## REQUIRED ACTION
Would you quote every entry exactly, dropping only the pictures?

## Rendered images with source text

■ ■ ■ ■ ■ ■ ■

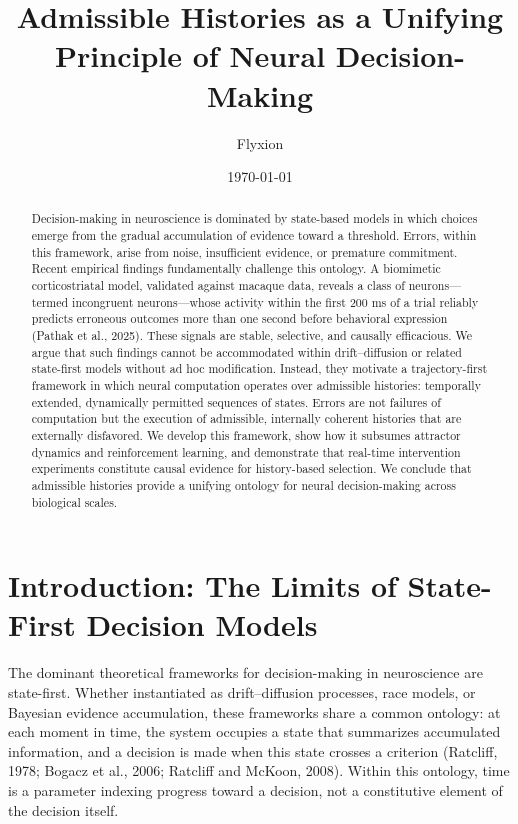\documentclass[11pt]{article}
\title{Admissible Histories as a Unifying Principle of Neural Decision-Making}
\author{Flyxion}
\date{\today}
\begin{document}
\maketitle

\begin{abstract}
Decision-making in neuroscience is dominated by state-based models in which choices emerge from the gradual accumulation of evidence toward a threshold. Errors, within this framework, arise from noise, insufficient evidence, or premature commitment. Recent empirical findings fundamentally challenge this ontology. A biomimetic corticostriatal model, validated against macaque data, reveals a class of neurons—termed incongruent neurons—whose activity within the first 200 ms of a trial reliably predicts erroneous outcomes more than one second before behavioral expression (Pathak et al., 2025). These signals are stable, selective, and causally efficacious. We argue that such findings cannot be accommodated within drift–diffusion or related state-first models without ad hoc modification. Instead, they motivate a trajectory-first framework in which neural computation operates over admissible histories: temporally extended, dynamically permitted sequences of states. Errors are not failures of computation but the execution of admissible, internally coherent histories that are externally disfavored. We develop this framework, show how it subsumes attractor dynamics and reinforcement learning, and demonstrate that real-time intervention experiments constitute causal evidence for history-based selection. We conclude that admissible histories provide a unifying ontology for neural decision-making across biological scales.
\end{abstract}

\section{Introduction: The Limits of State-First Decision Models}

The dominant theoretical frameworks for decision-making in neuroscience are state-first. Whether instantiated as drift–diffusion processes, race models, or Bayesian evidence accumulation, these frameworks share a common ontology: at each moment in time, the system occupies a state that summarizes accumulated information, and a decision is made when this state crosses a criterion (Ratcliff, 1978; Bogacz et al., 2006; Ratcliff and McKoon, 2008). Within this ontology, time is a parameter indexing progress toward a decision, not a constitutive element of the decision itself.
\end{document}
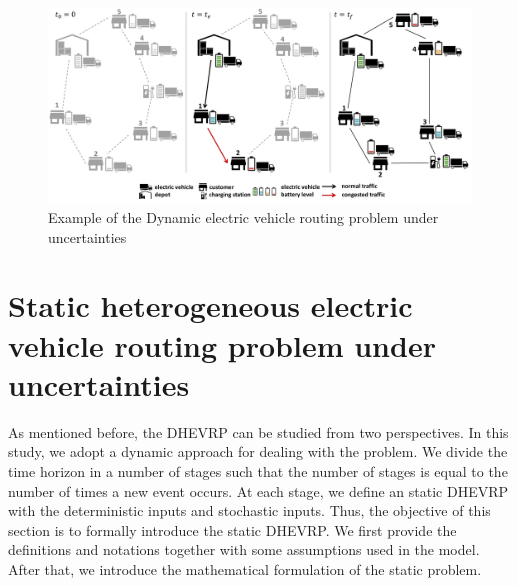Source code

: \documentclass[11pt]{article}
\begin{document}
\begin{figure}[H]
\begin{centering}
  \includegraphics[width=1\linewidth]{Figure1.pdf}
    \caption{Example of the Dynamic electric vehicle routing problem under uncertainties}
     \label{Fig1}
     \end{centering}
\end{figure}

\section{Static heterogeneous electric vehicle routing problem under uncertainties}
\label{section:model}
As mentioned before, the DHEVRP can be studied from two perspectives. In this study, we adopt a dynamic approach for dealing with the problem. We divide the time horizon in a number of stages such that the number of stages is equal to the number of times a new event occurs. At each stage, we define an static DHEVRP with the deterministic inputs and stochastic inputs. Thus, the objective of this section is to formally introduce the static DHEVRP. We first provide the definitions and notations together with some assumptions used in the model. After that, we introduce the mathematical formulation of the static problem.

\end{document}
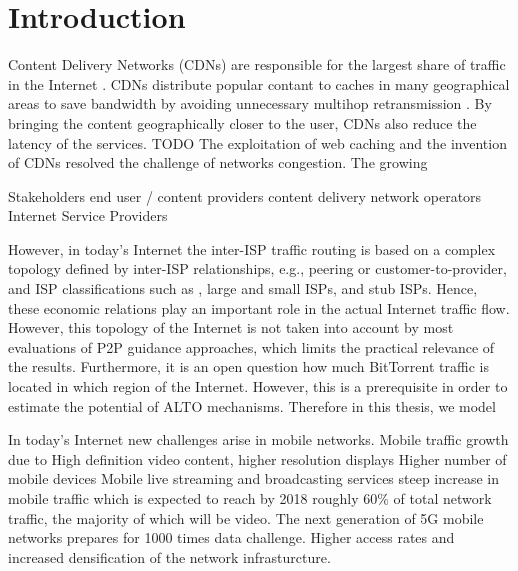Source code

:\chapter{Introduction}\label{chap:introduction}

Content Delivery Networks (CDNs) are responsible for the largest share of traffic in the Internet \cite{}.
CDNs distribute popular contant to caches in many geographical areas to save bandwidth by avoiding unnecessary multihop retransmission \cite{}.
By bringing the content geographically closer to the user, CDNs also reduce the latency of the services.
TODO The exploitation of web caching and the invention of CDNs resolved the challenge of networks congestion.
The growing

Stakeholders
end user / content providers
content delivery network operators
Internet Service Providers

However, in today's Internet the inter-ISP traffic routing is based on a complex topology defined by inter-ISP relationships, e.g., peering or customer-to-provider, and ISP classifications such as \tier, large and small ISPs, and stub ISPs. Hence, these economic relations play an important role in the actual Internet traffic flow. However, this topology of the Internet is not taken into account by most evaluations of P2P guidance approaches, which limits the practical relevance of the results. Furthermore, it is an open question how much BitTorrent traffic is located in which region of the Internet. However, this is a prerequisite in order to estimate the potential of ALTO mechanisms.
Therefore in this thesis, we model

In today's Internet new challenges arise in mobile networks.
Mobile traffic growth due to
High definition video content, higher resolution displays
Higher number of mobile devices
Mobile live streaming and broadcasting services
steep increase in mobile traffic \cite{} which is expected to reach by 2018 roughly 60\% of total network traffic, the majority of which will be video.
The next generation of 5G mobile networks prepares for 1000 times data challenge.
Higher access rates and increased densification of the network infrasturcture.


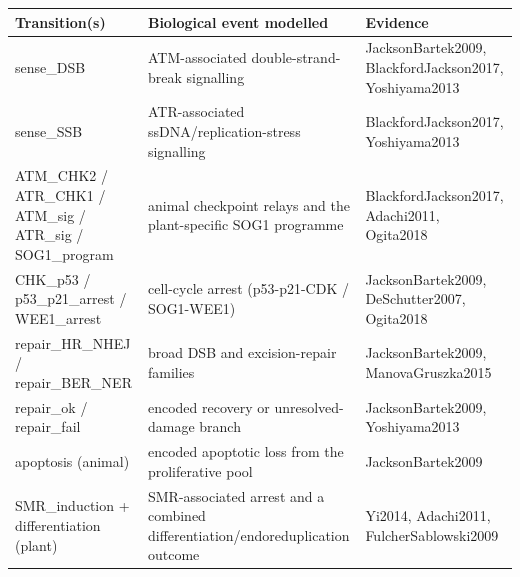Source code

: \begin{tabular}{p{4.4cm}p{7.2cm}l}
\toprule
Transition(s) & Biological event modelled & Evidence \\
\midrule
sense\_DSB & ATM-associated double-strand-break signalling & JacksonBartek2009, BlackfordJackson2017, Yoshiyama2013 \\
sense\_SSB & ATR-associated ssDNA/replication-stress signalling & BlackfordJackson2017, Yoshiyama2013 \\
ATM\_CHK2 / ATR\_CHK1 / ATM\_sig / ATR\_sig / SOG1\_program & animal checkpoint relays and the plant-specific SOG1 programme & BlackfordJackson2017, Adachi2011, Ogita2018 \\
CHK\_p53 / p53\_p21\_arrest / WEE1\_arrest & cell-cycle arrest (p53-p21-CDK / SOG1-WEE1) & JacksonBartek2009, DeSchutter2007, Ogita2018 \\
repair\_HR\_NHEJ / repair\_BER\_NER & broad DSB and excision-repair families & JacksonBartek2009, ManovaGruszka2015 \\
repair\_ok / repair\_fail & encoded recovery or unresolved-damage branch & JacksonBartek2009, Yoshiyama2013 \\
apoptosis (animal) & encoded apoptotic loss from the proliferative pool & JacksonBartek2009 \\
SMR\_induction + differentiation (plant) & SMR-associated arrest and a combined differentiation/endoreduplication outcome & Yi2014, Adachi2011, FulcherSablowski2009 \\
\bottomrule
\end{tabular}

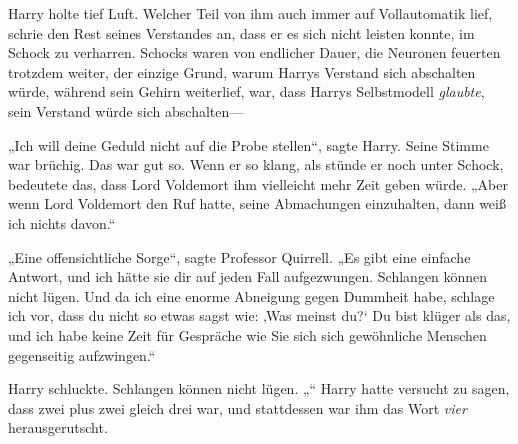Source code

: Harry holte tief Luft. Welcher Teil von ihm auch immer auf Vollautomatik lief, schrie den Rest seines Verstandes an, dass er es sich nicht leisten konnte, im Schock zu verharren. Schocks waren von endlicher Dauer, die Neuronen feuerten trotzdem weiter, der einzige Grund, warum Harrys Verstand sich abschalten würde, während sein Gehirn weiterlief, war, dass Harrys Selbstmodell \emph{glaubte}, sein Verstand würde sich abschalten—

„Ich will deine Geduld nicht auf die Probe stellen“, sagte Harry.
Seine Stimme war brüchig. Das war gut so. Wenn er so klang, als stünde er noch unter Schock, bedeutete das, dass Lord Voldemort ihm vielleicht mehr Zeit geben würde.
„Aber wenn Lord Voldemort den Ruf hatte, seine Abmachungen einzuhalten, dann weiß ich nichts davon.“

„Eine offensichtliche Sorge“, sagte Professor Quirrell. „Es gibt eine einfache Antwort, und ich hätte sie dir auf jeden Fall aufgezwungen. Schlangen können nicht lügen. Und da ich eine enorme Abneigung gegen Dummheit habe, schlage ich vor, dass du nicht so etwas sagst wie: ‚Was meinst du?‘ Du bist klüger als das, und ich habe keine Zeit für Gespräche wie Sie sich sich gewöhnliche Menschen gegenseitig aufzwingen.“

Harry schluckte. Schlangen können nicht lügen. „“
Harry hatte versucht zu sagen, dass zwei plus zwei gleich drei war, und stattdessen war ihm das Wort \emph{vier} herausgerutscht.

■ ■ ■ ■ ■ ■ ■

## SOLUTION
\documentclass[11pt]{article}
\title{Admissible Histories as a Unifying Principle of Neural Decision-Making}
\author{Flyxion}
\date{\today}
\begin{document}
\maketitle

\begin{abstract}
Decision-making in neuroscience is dominated by state-based models in which choices emerge from the gradual accumulation of evidence toward a threshold. Errors, within this framework, arise from noise, insufficient evidence, or premature commitment. Recent empirical findings fundamentally challenge this ontology. A biomimetic corticostriatal model, validated against macaque data, reveals a class of neurons—termed incongruent neurons—whose activity within the first 200 ms of a trial reliably predicts erroneous outcomes more than one second before behavioral expression (Pathak et al., 2025). These signals are stable, selective, and causally efficacious. We argue that such findings cannot be accommodated within drift–diffusion or related state-first models without ad hoc modification. Instead, they motivate a trajectory-first framework in which neural computation operates over admissible histories: temporally extended, dynamically permitted sequences of states. Errors are not failures of computation but the execution of admissible, internally coherent histories that are externally disfavored. We develop this framework, show how it subsumes attractor dynamics and reinforcement learning, and demonstrate that real-time intervention experiments constitute causal evidence for history-based selection. We conclude that admissible histories provide a unifying ontology for neural decision-making across biological scales.
\end{abstract}

\section{Introduction: The Limits of State-First Decision Models}

The dominant theoretical frameworks for decision-making in neuroscience are state-first. Whether instantiated as drift–diffusion processes, race models, or Bayesian evidence accumulation, these frameworks share a common ontology: at each moment in time, the system occupies a state that summarizes accumulated information, and a decision is made when this state crosses a criterion (Ratcliff, 1978; Bogacz et al., 2006; Ratcliff and McKoon, 2008). Within this ontology, time is a parameter indexing progress toward a decision, not a constitutive element of the decision itself.
\end{document}
Source code

: \documentclass[11pt]{article}
\begin{document}
\begin{figure}[H]
\begin{centering}
  \includegraphics[width=1\linewidth]{Figure1.pdf}
    \caption{Example of the Dynamic electric vehicle routing problem under uncertainties}
     \label{Fig1}
     \end{centering}
\end{figure}

\section{Static heterogeneous electric vehicle routing problem under uncertainties}
\label{section:model}
As mentioned before, the DHEVRP can be studied from two perspectives. In this study, we adopt a dynamic approach for dealing with the problem. We divide the time horizon in a number of stages such that the number of stages is equal to the number of times a new event occurs. At each stage, we define an static DHEVRP with the deterministic inputs and stochastic inputs. Thus, the objective of this section is to formally introduce the static DHEVRP. We first provide the definitions and notations together with some assumptions used in the model. After that, we introduce the mathematical formulation of the static problem.

\end{document}
Source code

:\chapter{Introduction}\label{chap:introduction}

Content Delivery Networks (CDNs) are responsible for the largest share of traffic in the Internet \cite{}.
CDNs distribute popular contant to caches in many geographical areas to save bandwidth by avoiding unnecessary multihop retransmission \cite{}.
By bringing the content geographically closer to the user, CDNs also reduce the latency of the services.
TODO The exploitation of web caching and the invention of CDNs resolved the challenge of networks congestion.
The growing

Stakeholders
end user / content providers
content delivery network operators
Internet Service Providers

However, in today's Internet the inter-ISP traffic routing is based on a complex topology defined by inter-ISP relationships, e.g., peering or customer-to-provider, and ISP classifications such as \tier, large and small ISPs, and stub ISPs. Hence, these economic relations play an important role in the actual Internet traffic flow. However, this topology of the Internet is not taken into account by most evaluations of P2P guidance approaches, which limits the practical relevance of the results. Furthermore, it is an open question how much BitTorrent traffic is located in which region of the Internet. However, this is a prerequisite in order to estimate the potential of ALTO mechanisms.
Therefore in this thesis, we model

In today's Internet new challenges arise in mobile networks.
Mobile traffic growth due to
High definition video content, higher resolution displays
Higher number of mobile devices
Mobile live streaming and broadcasting services
steep increase in mobile traffic \cite{} which is expected to reach by 2018 roughly 60\% of total network traffic, the majority of which will be video.
The next generation of 5G mobile networks prepares for 1000 times data challenge.
Higher access rates and increased densification of the network infrasturcture.


Source code

: \begin{tabular}{p{4.4cm}p{7.2cm}l}
\toprule
Transition(s) & Biological event modelled & Evidence \\
\midrule
sense\_DSB & ATM-associated double-strand-break signalling & JacksonBartek2009, BlackfordJackson2017, Yoshiyama2013 \\
sense\_SSB & ATR-associated ssDNA/replication-stress signalling & BlackfordJackson2017, Yoshiyama2013 \\
ATM\_CHK2 / ATR\_CHK1 / ATM\_sig / ATR\_sig / SOG1\_program & animal checkpoint relays and the plant-specific SOG1 programme & BlackfordJackson2017, Adachi2011, Ogita2018 \\
CHK\_p53 / p53\_p21\_arrest / WEE1\_arrest & cell-cycle arrest (p53-p21-CDK / SOG1-WEE1) & JacksonBartek2009, DeSchutter2007, Ogita2018 \\
repair\_HR\_NHEJ / repair\_BER\_NER & broad DSB and excision-repair families & JacksonBartek2009, ManovaGruszka2015 \\
repair\_ok / repair\_fail & encoded recovery or unresolved-damage branch & JacksonBartek2009, Yoshiyama2013 \\
apoptosis (animal) & encoded apoptotic loss from the proliferative pool & JacksonBartek2009 \\
SMR\_induction + differentiation (plant) & SMR-associated arrest and a combined differentiation/endoreduplication outcome & Yi2014, Adachi2011, FulcherSablowski2009 \\
\bottomrule
\end{tabular}

Source code

: Harry holte tief Luft. Welcher Teil von ihm auch immer auf Vollautomatik lief, schrie den Rest seines Verstandes an, dass er es sich nicht leisten konnte, im Schock zu verharren. Schocks waren von endlicher Dauer, die Neuronen feuerten trotzdem weiter, der einzige Grund, warum Harrys Verstand sich abschalten würde, während sein Gehirn weiterlief, war, dass Harrys Selbstmodell \emph{glaubte}, sein Verstand würde sich abschalten—

„Ich will deine Geduld nicht auf die Probe stellen“, sagte Harry.
Seine Stimme war brüchig. Das war gut so. Wenn er so klang, als stünde er noch unter Schock, bedeutete das, dass Lord Voldemort ihm vielleicht mehr Zeit geben würde.
„Aber wenn Lord Voldemort den Ruf hatte, seine Abmachungen einzuhalten, dann weiß ich nichts davon.“

„Eine offensichtliche Sorge“, sagte Professor Quirrell. „Es gibt eine einfache Antwort, und ich hätte sie dir auf jeden Fall aufgezwungen. Schlangen können nicht lügen. Und da ich eine enorme Abneigung gegen Dummheit habe, schlage ich vor, dass du nicht so etwas sagst wie: ‚Was meinst du?‘ Du bist klüger als das, und ich habe keine Zeit für Gespräche wie Sie sich sich gewöhnliche Menschen gegenseitig aufzwingen.“

Harry schluckte. Schlangen können nicht lügen. „“
Harry hatte versucht zu sagen, dass zwei plus zwei gleich drei war, und stattdessen war ihm das Wort \emph{vier} herausgerutscht.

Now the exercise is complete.